WORK TASK. Below this line is a set of entries; quote exactly the lines from the line that contains "specified by (int)" to the line that contains "to the desired", both lines included.

TASK INPUT.
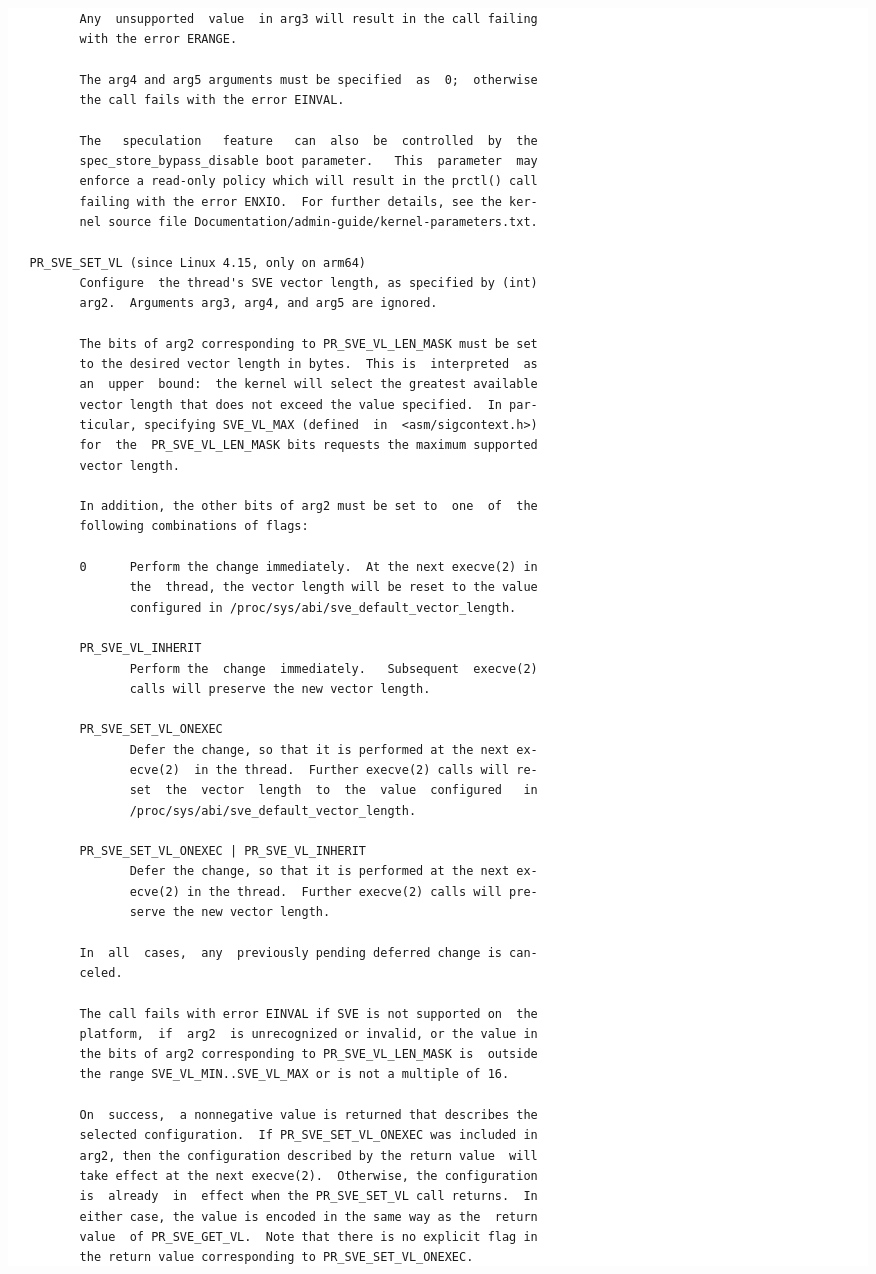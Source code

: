               Any  unsupported  value  in arg3 will result in the call failing
              with the error ERANGE.

              The arg4 and arg5 arguments must be specified  as  0;  otherwise
              the call fails with the error EINVAL.

              The   speculation   feature   can  also  be  controlled  by  the
              spec_store_bypass_disable boot parameter.   This  parameter  may
              enforce a read-only policy which will result in the prctl() call
              failing with the error ENXIO.  For further details, see the ker‐
              nel source file Documentation/admin-guide/kernel-parameters.txt.

       PR_SVE_SET_VL (since Linux 4.15, only on arm64)
              Configure  the thread's SVE vector length, as specified by (int)
              arg2.  Arguments arg3, arg4, and arg5 are ignored.

              The bits of arg2 corresponding to PR_SVE_VL_LEN_MASK must be set
              to the desired vector length in bytes.  This is  interpreted  as
              an  upper  bound:  the kernel will select the greatest available
              vector length that does not exceed the value specified.  In par‐
              ticular, specifying SVE_VL_MAX (defined  in  <asm/sigcontext.h>)
              for  the  PR_SVE_VL_LEN_MASK bits requests the maximum supported
              vector length.

              In addition, the other bits of arg2 must be set to  one  of  the
              following combinations of flags:

              0      Perform the change immediately.  At the next execve(2) in
                     the  thread, the vector length will be reset to the value
                     configured in /proc/sys/abi/sve_default_vector_length.

              PR_SVE_VL_INHERIT
                     Perform the  change  immediately.   Subsequent  execve(2)
                     calls will preserve the new vector length.

              PR_SVE_SET_VL_ONEXEC
                     Defer the change, so that it is performed at the next ex‐
                     ecve(2)  in the thread.  Further execve(2) calls will re‐
                     set  the  vector  length  to  the  value  configured   in
                     /proc/sys/abi/sve_default_vector_length.

              PR_SVE_SET_VL_ONEXEC | PR_SVE_VL_INHERIT
                     Defer the change, so that it is performed at the next ex‐
                     ecve(2) in the thread.  Further execve(2) calls will pre‐
                     serve the new vector length.

              In  all  cases,  any  previously pending deferred change is can‐
              celed.

              The call fails with error EINVAL if SVE is not supported on  the
              platform,  if  arg2  is unrecognized or invalid, or the value in
              the bits of arg2 corresponding to PR_SVE_VL_LEN_MASK is  outside
              the range SVE_VL_MIN..SVE_VL_MAX or is not a multiple of 16.

              On  success,  a nonnegative value is returned that describes the
              selected configuration.  If PR_SVE_SET_VL_ONEXEC was included in
              arg2, then the configuration described by the return value  will
              take effect at the next execve(2).  Otherwise, the configuration
              is  already  in  effect when the PR_SVE_SET_VL call returns.  In
              either case, the value is encoded in the same way as the  return
              value  of PR_SVE_GET_VL.  Note that there is no explicit flag in
              the return value corresponding to PR_SVE_SET_VL_ONEXEC.
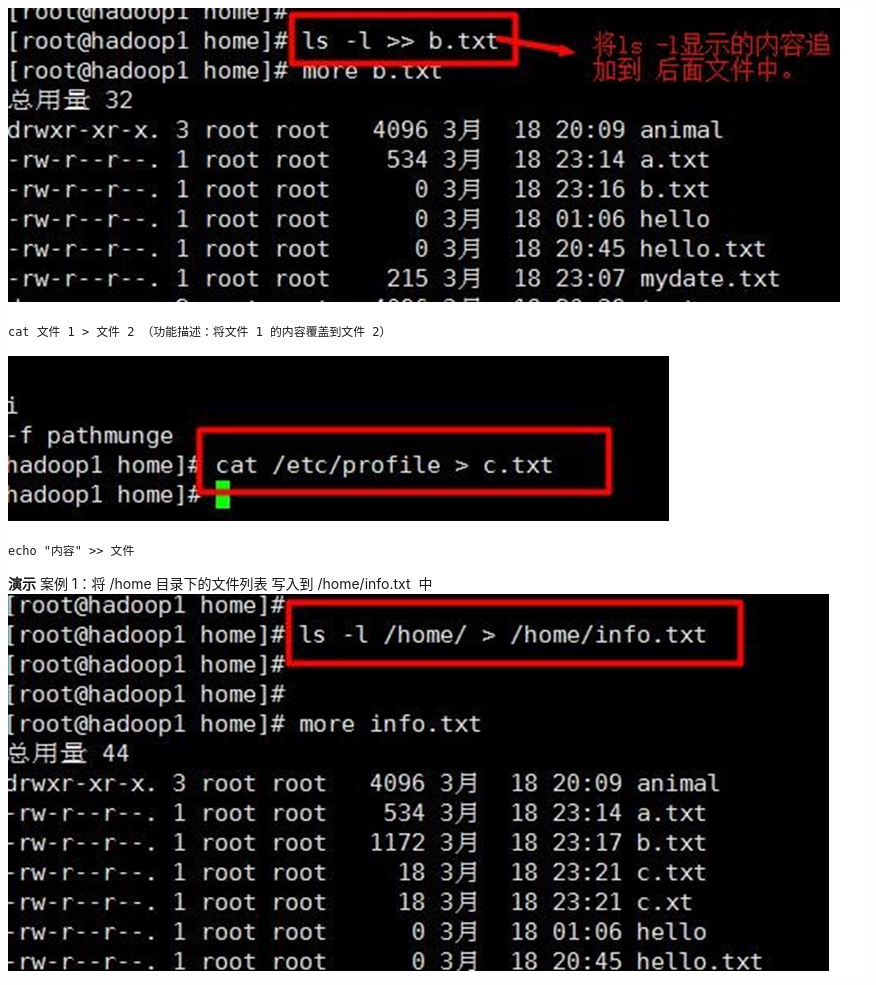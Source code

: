![](attachment/Pasted%20image%2020230912165016.png)

```txt
cat 文件 1 > 文件 2 （功能描述：将文件 1 的内容覆盖到文件 2）
```
![](attachment/Pasted%20image%2020230912165053.png)

```txt
echo "内容" >> 文件
```

**演示**
案例 1：将 /home 目录下的文件列表 写入到 /home/info.txt  中
![](attachment/Pasted%20image%2020230912165233.png)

REPLY.
              Configure  the thread's SVE vector length, as specified by (int)
              arg2.  Arguments arg3, arg4, and arg5 are ignored.

              The bits of arg2 corresponding to PR_SVE_VL_LEN_MASK must be set
              to the desired vector length in bytes.  This is  interpreted  as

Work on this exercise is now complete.